For those building a longer visit around the Gard and Languedoc dining scene, the region connects to several Michelin-recognised houses worth considering: AM par Alexandre Mazzia in Marseille represents the more experimental end of southern French modern cuisine, while Troisgros in Ouches and Paul Bocuse's Auberge du Pont de Collonges offer reference points for how French fine dining reads when deeply embedded in regional identity.
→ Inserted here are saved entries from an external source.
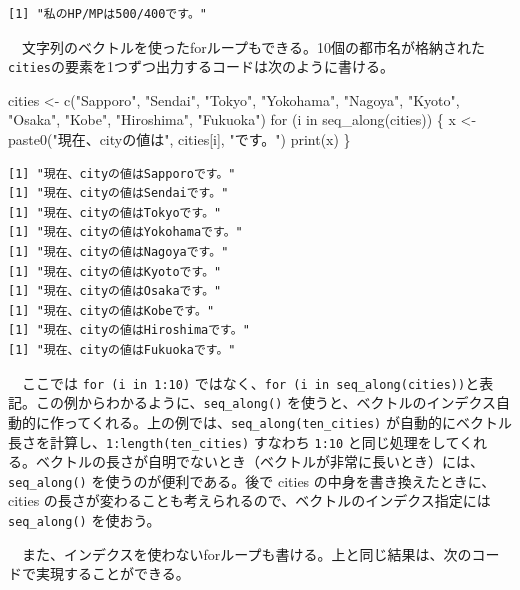 \documentclass[
  a4paper,
  pandoc,
  ja=standard,
  jafont=haranoaji]{bxjsbook}
\newenvironment{Shaded}{\begin{snugshade}}{\end{snugshade}}
\newcommand{\ControlFlowTok}[1]{\textcolor[rgb]{0.00,0.48,0.65}{#1}}
\newcommand{\FunctionTok}[1]{\textcolor[rgb]{0.28,0.35,0.67}{#1}}
\newcommand{\NormalTok}[1]{\textcolor[rgb]{0.00,0.48,0.65}{#1}}
\newcommand{\OtherTok}[1]{\textcolor[rgb]{0.00,0.48,0.65}{#1}}
\newcommand{\StringTok}[1]{\textcolor[rgb]{0.13,0.47,0.30}{#1}}
\begin{document}
\begin{verbatim}
[1] "私のHP/MPは500/400です。"
\end{verbatim}

　文字列のベクトルを使ったforループもできる。10個の都市名が格納された\texttt{cities}の要素を1つずつ出力するコードは次のように書ける。

\begin{Shaded}
\begin{Highlighting}[numbers=left,,]
\NormalTok{cities }\OtherTok{\textless{}{-}} \FunctionTok{c}\NormalTok{(}\StringTok{"Sapporo"}\NormalTok{, }\StringTok{"Sendai"}\NormalTok{, }\StringTok{"Tokyo"}\NormalTok{, }\StringTok{"Yokohama"}\NormalTok{, }\StringTok{"Nagoya"}\NormalTok{,}
            \StringTok{"Kyoto"}\NormalTok{, }\StringTok{"Osaka"}\NormalTok{, }\StringTok{"Kobe"}\NormalTok{, }\StringTok{"Hiroshima"}\NormalTok{, }\StringTok{"Fukuoka"}\NormalTok{)}
\ControlFlowTok{for}\NormalTok{ (i }\ControlFlowTok{in} \FunctionTok{seq\_along}\NormalTok{(cities)) \{}
\NormalTok{  x }\OtherTok{\textless{}{-}} \FunctionTok{paste0}\NormalTok{(}\StringTok{"現在、cityの値は"}\NormalTok{, cities[i], }\StringTok{"です。"}\NormalTok{)}
  \FunctionTok{print}\NormalTok{(x)}
\NormalTok{\}}
\end{Highlighting}
\end{Shaded}

\begin{verbatim}
[1] "現在、cityの値はSapporoです。"
[1] "現在、cityの値はSendaiです。"
[1] "現在、cityの値はTokyoです。"
[1] "現在、cityの値はYokohamaです。"
[1] "現在、cityの値はNagoyaです。"
[1] "現在、cityの値はKyotoです。"
[1] "現在、cityの値はOsakaです。"
[1] "現在、cityの値はKobeです。"
[1] "現在、cityの値はHiroshimaです。"
[1] "現在、cityの値はFukuokaです。"
\end{verbatim}

　ここでは \texttt{for\ (i\ in\ 1:10)}
ではなく、\texttt{for\ (i\ in\ seq\_along(cities))}と表記。この例からわかるように、\texttt{seq\_along()}
を使うと、ベクトルのインデクス自動的に作ってくれる。上の例では、\texttt{seq\_along(ten\_cities)}
が自動的にベクトル長さを計算し、\texttt{1:length(ten\_cities)} すなわち
\texttt{1:10}
と同じ処理をしてくれる。ベクトルの長さが自明でないとき（ベクトルが非常に長いとき）には、\texttt{seq\_along()}
を使うのが便利である。後で cities の中身を書き換えたときに、cities
の長さが変わることも考えられるので、ベクトルのインデクス指定には
\texttt{seq\_along()} を使おう。

　また、インデクスを使わないforループも書ける。上と同じ結果は、次のコードで実現することができる。
\end{document}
If your interests extend beyond restaurants, our Uzès bars guide, wineries guide, and experiences guide cover the broader picture, and Assiette Champenoise in Reims, Au Crocodile in Strasbourg, Frantzén in Stockholm, and FZN by Björn Frantzén in Dubai illustrate how the same commitment to sourced regional identity translates across different fine dining contexts internationally.
Booking and Cost Snapshot
These are the closest comparables we have in our database for quick context.
| Venue | Price | Awards | Notes |
|---|---|---|---|
| La Table d'Uzès | €€€€ | Michelin 1 Star | This venue |
| Alléno Paris au Pavillon Ledoyen | €€€€ | Michelin 3 Star | Creative, €€€€ |
| Kei | €€€€ | Michelin 3 Star | Contemporary French, Modern Cuisine, €€€€ |
| L'Ambroisie | €€€€ | Michelin 3 Star | French, Classic Cuisine, €€€€ |
| Le Cinq - Four Seasons Hôtel George V | €€€€ | Michelin 3 Star | French, Modern Cuisine, €€€€ |
| Plénitude | €€€€ | Michelin 3 Star | Contemporary French, €€€€ |
At a Glance
- Elegant
- Sophisticated
- Intimate
- Romantic
- Date Night
- Special Occasion
- Celebration
- Terrace
- Historic Building
- Extensive Wine List
- Sommelier Led
- Local Sourcing
- Street Scene
Elegant and stylish interior with a luminous orangerie-inspired setting, refined atmosphere, and a light-filled terrace overlooking the historic cathedral.